▸ Problem to solve
Find the lines below holding the word "float" and copy each of them.

▸ Task material
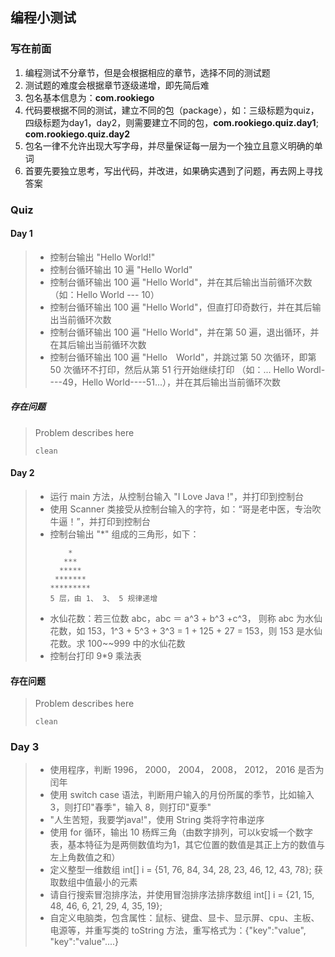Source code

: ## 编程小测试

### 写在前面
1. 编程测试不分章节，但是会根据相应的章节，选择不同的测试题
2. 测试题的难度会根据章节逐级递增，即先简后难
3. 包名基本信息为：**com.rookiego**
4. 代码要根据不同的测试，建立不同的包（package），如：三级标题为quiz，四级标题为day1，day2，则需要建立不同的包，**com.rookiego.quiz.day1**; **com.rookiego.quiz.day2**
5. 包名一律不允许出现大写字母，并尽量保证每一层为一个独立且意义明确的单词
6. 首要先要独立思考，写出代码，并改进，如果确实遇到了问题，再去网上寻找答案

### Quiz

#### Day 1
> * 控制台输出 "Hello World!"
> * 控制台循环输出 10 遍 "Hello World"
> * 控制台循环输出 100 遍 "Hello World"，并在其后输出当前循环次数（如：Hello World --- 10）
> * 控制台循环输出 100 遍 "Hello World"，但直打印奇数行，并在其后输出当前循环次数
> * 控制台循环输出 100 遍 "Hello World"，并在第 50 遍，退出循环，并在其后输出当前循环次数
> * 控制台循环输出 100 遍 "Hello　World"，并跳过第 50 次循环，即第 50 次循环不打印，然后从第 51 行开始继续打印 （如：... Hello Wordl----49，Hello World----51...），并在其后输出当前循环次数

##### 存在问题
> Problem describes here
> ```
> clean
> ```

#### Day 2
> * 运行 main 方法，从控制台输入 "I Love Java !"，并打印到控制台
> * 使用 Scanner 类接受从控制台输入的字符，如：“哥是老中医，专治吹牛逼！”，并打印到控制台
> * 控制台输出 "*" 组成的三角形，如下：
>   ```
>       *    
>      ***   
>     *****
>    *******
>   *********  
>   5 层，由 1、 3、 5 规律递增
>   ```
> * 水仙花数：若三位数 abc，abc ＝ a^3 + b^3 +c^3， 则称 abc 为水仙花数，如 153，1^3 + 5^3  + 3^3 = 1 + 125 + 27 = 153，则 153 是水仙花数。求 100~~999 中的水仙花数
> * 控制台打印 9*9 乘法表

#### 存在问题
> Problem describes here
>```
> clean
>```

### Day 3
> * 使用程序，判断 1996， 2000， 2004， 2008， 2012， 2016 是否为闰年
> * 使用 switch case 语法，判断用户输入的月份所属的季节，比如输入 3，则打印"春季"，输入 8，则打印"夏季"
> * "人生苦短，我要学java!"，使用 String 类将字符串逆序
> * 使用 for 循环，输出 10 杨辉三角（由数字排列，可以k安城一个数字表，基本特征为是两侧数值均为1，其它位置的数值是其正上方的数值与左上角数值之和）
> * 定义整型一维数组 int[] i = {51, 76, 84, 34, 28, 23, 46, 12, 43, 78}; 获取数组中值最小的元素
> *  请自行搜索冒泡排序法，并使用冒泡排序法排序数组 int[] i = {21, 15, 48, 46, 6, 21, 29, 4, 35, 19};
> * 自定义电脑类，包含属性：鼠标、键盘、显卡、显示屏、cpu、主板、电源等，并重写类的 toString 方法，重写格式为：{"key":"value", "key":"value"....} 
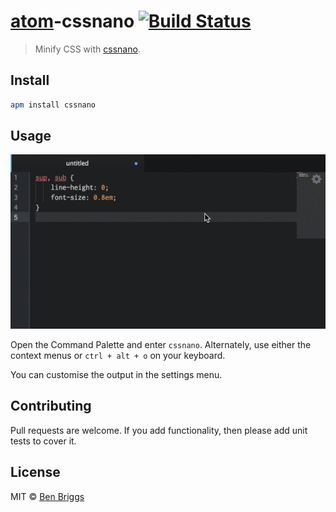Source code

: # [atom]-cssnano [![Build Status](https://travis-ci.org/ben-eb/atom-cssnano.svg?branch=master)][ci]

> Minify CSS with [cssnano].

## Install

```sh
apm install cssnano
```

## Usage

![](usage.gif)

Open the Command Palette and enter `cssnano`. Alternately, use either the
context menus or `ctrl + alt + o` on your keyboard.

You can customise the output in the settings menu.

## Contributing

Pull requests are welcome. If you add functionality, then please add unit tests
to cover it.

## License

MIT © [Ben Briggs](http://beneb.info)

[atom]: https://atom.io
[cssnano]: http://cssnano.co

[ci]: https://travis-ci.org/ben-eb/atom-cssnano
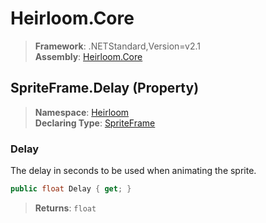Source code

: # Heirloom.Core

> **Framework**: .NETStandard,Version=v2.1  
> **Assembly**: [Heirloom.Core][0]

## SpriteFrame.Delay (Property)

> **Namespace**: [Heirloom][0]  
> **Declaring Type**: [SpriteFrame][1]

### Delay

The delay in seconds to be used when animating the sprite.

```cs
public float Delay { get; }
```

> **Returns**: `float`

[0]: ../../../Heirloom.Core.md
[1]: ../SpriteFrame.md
...
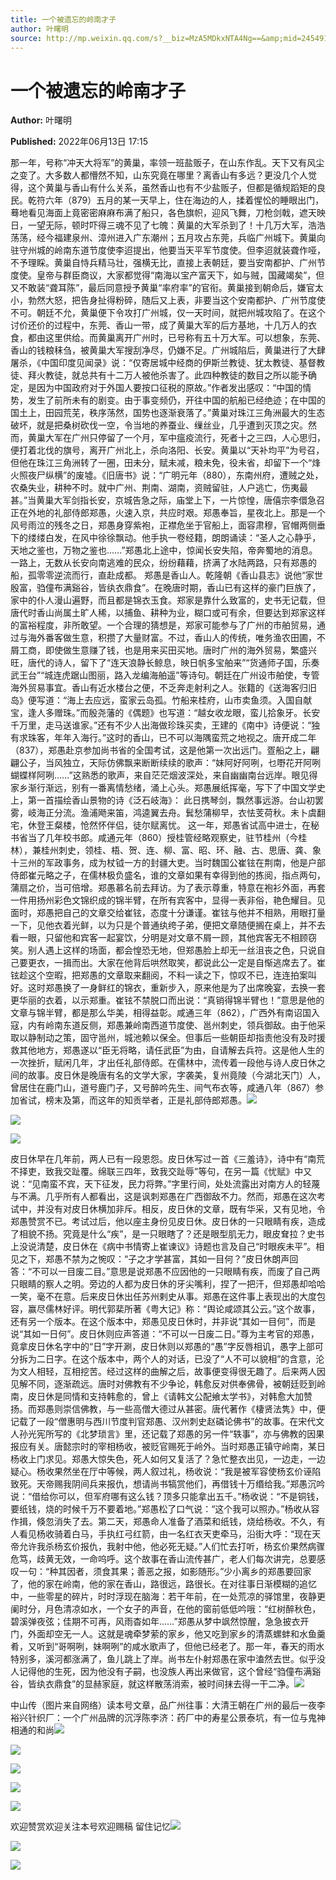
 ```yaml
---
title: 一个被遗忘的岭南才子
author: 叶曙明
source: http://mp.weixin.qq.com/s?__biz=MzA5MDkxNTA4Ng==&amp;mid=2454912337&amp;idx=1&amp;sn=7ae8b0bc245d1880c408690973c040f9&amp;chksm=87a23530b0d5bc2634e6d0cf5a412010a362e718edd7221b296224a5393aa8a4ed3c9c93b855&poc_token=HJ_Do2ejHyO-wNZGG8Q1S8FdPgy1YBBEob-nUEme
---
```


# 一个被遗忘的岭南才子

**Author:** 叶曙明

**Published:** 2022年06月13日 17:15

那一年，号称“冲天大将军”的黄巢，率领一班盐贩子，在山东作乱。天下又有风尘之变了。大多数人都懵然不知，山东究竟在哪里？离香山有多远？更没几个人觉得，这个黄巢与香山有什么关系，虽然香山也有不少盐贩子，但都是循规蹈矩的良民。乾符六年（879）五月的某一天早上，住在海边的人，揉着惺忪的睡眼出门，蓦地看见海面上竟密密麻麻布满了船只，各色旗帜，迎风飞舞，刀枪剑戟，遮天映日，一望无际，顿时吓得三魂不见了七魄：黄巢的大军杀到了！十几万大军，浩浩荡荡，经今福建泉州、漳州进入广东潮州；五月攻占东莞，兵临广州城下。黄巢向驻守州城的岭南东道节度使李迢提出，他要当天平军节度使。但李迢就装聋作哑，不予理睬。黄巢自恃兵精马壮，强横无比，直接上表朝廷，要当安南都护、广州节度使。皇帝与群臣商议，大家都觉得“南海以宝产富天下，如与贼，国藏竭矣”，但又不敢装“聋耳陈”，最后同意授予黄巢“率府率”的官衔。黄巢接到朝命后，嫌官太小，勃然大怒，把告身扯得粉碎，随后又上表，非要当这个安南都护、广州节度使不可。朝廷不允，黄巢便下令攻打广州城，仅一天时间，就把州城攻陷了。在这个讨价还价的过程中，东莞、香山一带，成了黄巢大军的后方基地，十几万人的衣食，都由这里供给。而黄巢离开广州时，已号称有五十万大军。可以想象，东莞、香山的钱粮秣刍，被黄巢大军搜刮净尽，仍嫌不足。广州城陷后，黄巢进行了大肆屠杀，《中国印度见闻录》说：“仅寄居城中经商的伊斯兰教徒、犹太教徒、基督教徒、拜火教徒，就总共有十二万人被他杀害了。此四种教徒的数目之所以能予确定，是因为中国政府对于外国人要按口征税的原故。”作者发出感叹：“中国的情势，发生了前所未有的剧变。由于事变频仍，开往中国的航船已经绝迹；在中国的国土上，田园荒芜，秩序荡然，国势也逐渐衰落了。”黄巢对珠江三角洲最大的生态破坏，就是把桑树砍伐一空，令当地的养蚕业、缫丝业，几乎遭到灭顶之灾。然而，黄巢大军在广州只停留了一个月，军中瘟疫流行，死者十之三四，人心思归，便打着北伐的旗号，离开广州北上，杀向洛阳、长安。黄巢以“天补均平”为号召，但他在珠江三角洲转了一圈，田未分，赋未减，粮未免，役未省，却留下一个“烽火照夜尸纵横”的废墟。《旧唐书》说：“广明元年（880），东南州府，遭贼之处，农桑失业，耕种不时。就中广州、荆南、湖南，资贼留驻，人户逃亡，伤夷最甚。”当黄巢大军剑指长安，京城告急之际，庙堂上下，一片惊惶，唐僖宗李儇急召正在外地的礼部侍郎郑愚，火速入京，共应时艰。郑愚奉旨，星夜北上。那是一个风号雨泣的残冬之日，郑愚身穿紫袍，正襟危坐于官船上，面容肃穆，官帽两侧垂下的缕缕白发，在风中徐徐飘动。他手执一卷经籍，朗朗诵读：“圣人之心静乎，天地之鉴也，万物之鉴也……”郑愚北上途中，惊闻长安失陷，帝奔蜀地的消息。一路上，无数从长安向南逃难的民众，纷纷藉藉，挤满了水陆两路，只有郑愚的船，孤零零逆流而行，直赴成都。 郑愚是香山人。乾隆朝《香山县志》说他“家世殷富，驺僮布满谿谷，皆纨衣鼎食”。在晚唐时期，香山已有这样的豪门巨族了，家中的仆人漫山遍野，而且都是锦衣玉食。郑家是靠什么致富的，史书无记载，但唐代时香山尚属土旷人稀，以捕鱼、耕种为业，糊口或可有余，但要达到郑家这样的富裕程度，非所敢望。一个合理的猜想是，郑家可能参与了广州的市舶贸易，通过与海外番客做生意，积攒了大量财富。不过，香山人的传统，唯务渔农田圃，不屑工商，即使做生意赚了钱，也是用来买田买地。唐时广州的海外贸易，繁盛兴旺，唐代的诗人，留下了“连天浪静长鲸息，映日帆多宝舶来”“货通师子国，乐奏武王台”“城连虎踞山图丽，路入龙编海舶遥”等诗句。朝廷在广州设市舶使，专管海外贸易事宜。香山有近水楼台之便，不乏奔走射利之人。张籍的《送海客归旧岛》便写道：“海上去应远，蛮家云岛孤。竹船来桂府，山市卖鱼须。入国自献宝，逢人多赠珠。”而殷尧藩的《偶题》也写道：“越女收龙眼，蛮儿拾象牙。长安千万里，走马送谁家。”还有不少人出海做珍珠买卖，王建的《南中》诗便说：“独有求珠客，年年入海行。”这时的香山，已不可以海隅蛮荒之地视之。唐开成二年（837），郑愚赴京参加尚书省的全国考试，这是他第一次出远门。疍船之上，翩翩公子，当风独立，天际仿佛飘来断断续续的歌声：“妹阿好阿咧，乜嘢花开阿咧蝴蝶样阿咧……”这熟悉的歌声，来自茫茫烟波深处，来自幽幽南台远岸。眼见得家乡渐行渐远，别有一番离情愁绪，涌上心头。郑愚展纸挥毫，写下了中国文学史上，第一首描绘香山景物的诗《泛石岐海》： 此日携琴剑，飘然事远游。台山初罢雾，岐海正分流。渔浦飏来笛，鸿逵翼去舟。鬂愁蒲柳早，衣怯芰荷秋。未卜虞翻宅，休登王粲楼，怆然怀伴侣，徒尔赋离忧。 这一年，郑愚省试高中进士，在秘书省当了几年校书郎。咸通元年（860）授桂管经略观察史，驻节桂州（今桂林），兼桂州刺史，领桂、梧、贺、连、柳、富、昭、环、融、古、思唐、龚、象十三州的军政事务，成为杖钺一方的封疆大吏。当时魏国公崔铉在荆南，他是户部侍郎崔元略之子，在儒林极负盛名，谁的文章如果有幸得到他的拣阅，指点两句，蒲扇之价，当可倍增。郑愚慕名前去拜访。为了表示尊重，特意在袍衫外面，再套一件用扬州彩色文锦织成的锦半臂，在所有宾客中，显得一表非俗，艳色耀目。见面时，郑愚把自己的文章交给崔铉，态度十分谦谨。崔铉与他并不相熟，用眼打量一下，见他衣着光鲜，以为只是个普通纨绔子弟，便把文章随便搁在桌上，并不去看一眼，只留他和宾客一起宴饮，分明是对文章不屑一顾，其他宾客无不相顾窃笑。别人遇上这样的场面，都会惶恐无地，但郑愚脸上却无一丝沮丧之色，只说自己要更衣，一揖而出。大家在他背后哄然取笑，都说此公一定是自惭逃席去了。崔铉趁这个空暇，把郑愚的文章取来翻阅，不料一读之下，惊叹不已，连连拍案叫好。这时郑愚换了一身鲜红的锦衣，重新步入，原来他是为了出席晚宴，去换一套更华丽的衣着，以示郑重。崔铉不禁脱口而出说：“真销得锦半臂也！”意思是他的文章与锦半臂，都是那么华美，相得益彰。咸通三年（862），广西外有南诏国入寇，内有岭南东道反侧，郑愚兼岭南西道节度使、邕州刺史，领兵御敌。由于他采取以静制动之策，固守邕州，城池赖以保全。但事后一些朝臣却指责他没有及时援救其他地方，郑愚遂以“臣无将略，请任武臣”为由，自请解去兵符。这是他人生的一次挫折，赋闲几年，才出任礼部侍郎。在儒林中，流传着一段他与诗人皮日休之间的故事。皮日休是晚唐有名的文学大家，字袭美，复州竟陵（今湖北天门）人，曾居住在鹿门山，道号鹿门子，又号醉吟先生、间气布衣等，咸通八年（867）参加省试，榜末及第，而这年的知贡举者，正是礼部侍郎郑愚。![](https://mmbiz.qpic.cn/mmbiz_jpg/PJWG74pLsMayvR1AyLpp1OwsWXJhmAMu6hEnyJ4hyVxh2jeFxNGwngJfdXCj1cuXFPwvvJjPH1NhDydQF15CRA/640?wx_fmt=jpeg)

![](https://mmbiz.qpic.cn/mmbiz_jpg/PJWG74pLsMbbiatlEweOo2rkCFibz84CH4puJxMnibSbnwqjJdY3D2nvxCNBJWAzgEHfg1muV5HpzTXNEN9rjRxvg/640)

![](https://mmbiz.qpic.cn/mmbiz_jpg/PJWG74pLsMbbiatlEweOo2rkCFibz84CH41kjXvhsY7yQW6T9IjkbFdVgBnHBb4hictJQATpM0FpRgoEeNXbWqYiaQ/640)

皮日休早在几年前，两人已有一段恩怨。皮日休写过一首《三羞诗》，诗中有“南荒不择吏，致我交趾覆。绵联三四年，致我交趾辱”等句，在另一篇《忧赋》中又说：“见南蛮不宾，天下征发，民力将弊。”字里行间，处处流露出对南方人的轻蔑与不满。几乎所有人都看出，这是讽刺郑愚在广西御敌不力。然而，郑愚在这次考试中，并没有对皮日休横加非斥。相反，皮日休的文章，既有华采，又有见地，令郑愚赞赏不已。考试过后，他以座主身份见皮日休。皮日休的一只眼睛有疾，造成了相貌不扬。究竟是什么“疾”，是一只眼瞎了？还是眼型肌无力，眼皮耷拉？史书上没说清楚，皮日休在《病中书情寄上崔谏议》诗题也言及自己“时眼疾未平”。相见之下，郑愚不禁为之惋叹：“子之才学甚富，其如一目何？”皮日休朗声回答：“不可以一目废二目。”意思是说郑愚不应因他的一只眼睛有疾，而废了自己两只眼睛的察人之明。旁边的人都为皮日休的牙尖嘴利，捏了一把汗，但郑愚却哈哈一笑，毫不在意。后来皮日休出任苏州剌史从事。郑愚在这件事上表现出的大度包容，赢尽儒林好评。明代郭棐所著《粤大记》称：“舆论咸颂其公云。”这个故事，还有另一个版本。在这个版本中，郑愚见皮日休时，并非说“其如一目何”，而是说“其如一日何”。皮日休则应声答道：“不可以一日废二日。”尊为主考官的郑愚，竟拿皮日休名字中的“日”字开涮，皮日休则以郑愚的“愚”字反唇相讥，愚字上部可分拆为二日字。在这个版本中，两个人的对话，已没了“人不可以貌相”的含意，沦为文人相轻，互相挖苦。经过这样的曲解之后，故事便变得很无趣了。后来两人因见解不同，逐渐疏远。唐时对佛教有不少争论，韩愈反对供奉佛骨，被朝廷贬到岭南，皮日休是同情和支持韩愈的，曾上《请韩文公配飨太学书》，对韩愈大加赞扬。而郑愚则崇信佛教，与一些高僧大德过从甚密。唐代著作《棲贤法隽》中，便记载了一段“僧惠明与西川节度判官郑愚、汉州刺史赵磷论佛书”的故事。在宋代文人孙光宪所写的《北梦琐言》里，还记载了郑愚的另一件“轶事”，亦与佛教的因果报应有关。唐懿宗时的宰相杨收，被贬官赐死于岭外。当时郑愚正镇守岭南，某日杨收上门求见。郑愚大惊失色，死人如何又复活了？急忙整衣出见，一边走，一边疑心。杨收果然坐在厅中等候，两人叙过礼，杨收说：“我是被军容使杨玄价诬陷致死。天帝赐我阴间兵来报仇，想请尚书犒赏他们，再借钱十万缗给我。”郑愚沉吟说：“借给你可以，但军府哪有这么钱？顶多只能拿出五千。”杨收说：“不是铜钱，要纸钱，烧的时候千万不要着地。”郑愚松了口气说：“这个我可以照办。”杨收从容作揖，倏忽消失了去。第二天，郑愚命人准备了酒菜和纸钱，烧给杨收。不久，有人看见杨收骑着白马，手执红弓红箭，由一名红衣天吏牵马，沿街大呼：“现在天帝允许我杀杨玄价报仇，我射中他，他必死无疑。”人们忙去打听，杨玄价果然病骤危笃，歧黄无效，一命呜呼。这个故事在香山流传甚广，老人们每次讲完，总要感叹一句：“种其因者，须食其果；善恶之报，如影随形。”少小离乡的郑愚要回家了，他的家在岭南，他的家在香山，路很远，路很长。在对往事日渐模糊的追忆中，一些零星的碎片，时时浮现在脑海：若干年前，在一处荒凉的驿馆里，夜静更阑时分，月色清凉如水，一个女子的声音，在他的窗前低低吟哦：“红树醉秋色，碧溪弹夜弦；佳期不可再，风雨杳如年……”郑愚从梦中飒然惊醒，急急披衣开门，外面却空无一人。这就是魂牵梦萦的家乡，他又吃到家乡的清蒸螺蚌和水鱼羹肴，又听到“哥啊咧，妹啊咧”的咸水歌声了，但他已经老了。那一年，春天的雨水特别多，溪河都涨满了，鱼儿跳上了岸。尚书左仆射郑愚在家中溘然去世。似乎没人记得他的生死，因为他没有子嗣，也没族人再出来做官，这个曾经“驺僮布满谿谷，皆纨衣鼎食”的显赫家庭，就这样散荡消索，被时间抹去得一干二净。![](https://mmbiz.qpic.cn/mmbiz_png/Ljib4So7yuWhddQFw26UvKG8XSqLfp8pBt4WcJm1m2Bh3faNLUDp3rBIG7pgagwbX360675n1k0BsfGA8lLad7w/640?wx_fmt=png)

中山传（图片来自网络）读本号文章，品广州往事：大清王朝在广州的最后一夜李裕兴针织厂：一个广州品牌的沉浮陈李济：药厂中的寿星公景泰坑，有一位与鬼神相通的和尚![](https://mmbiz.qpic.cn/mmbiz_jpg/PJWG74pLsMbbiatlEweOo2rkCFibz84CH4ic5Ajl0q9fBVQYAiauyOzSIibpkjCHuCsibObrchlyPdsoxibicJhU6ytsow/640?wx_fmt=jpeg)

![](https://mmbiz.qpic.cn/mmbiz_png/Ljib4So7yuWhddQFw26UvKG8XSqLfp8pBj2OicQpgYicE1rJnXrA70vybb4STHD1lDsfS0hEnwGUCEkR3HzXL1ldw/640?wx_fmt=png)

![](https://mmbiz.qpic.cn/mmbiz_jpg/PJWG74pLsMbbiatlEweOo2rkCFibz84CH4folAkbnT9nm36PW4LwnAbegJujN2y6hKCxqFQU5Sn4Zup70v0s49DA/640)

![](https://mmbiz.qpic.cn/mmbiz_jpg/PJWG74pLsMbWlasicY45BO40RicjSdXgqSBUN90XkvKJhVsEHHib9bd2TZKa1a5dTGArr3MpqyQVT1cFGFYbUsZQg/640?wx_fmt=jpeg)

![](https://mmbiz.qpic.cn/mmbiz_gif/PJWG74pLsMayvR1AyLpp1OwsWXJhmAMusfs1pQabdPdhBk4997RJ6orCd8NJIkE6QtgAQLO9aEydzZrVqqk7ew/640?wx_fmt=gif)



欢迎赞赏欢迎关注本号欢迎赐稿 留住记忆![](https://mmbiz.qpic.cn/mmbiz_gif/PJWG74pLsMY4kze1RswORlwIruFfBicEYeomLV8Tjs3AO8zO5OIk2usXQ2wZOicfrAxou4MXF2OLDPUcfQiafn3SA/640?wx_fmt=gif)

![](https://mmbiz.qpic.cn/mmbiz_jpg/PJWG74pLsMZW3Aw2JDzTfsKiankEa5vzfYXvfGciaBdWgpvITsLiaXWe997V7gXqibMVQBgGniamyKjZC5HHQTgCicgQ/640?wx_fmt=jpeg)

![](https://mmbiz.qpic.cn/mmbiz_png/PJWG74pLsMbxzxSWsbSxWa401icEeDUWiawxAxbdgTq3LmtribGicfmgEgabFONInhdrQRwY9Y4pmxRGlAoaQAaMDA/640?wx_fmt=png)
...
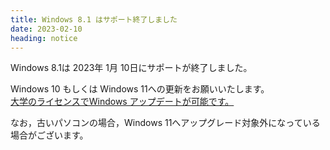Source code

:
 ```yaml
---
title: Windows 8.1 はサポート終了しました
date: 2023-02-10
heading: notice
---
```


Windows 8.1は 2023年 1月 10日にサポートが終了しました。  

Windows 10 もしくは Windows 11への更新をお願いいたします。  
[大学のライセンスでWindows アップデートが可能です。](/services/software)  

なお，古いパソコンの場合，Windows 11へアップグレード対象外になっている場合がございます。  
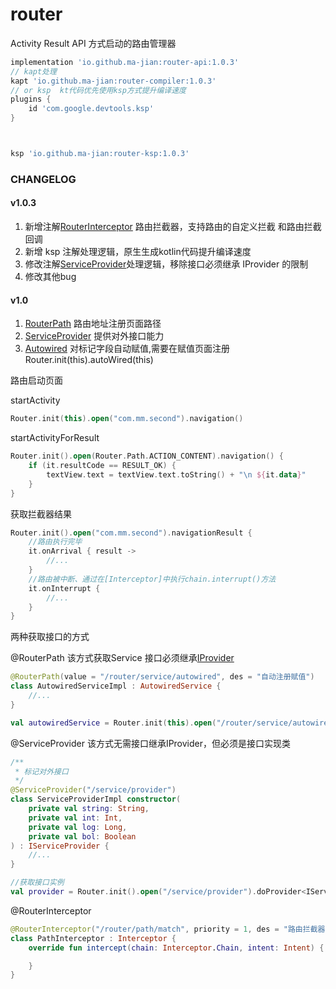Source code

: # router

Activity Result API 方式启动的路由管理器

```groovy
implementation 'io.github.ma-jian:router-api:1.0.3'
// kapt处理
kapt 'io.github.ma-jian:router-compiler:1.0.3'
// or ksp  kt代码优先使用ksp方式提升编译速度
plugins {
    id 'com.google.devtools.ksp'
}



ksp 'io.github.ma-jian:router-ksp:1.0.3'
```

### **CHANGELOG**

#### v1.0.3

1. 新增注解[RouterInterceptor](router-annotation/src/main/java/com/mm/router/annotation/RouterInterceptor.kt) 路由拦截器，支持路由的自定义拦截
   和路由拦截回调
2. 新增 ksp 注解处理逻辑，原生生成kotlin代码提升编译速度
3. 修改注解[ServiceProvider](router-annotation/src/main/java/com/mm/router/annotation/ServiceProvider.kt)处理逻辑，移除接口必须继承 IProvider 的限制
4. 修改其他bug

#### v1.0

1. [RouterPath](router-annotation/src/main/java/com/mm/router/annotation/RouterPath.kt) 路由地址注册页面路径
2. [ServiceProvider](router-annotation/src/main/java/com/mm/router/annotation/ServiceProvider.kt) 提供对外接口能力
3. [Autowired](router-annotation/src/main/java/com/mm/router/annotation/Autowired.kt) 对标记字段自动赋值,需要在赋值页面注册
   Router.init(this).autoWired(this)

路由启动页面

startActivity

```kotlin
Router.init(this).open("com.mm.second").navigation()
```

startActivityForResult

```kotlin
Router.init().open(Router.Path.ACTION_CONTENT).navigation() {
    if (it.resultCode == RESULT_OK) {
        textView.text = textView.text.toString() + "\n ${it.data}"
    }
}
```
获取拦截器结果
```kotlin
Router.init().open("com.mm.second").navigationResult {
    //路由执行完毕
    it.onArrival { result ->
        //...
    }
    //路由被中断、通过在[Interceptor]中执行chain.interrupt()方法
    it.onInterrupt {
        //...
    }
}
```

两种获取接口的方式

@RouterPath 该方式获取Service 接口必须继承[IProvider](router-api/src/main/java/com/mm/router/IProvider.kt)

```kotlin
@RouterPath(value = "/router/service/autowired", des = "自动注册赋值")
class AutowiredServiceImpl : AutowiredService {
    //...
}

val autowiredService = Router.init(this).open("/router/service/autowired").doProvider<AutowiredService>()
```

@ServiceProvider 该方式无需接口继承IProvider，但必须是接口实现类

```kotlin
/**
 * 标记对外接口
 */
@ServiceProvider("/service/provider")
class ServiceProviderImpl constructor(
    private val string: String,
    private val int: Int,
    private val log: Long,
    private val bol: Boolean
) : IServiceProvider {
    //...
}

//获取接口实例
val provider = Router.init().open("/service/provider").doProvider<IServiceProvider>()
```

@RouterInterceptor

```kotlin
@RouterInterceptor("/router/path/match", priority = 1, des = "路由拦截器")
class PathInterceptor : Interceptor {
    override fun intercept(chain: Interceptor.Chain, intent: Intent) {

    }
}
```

▸ Answer for the task
public float Delay { get; }
> **Returns**: `float`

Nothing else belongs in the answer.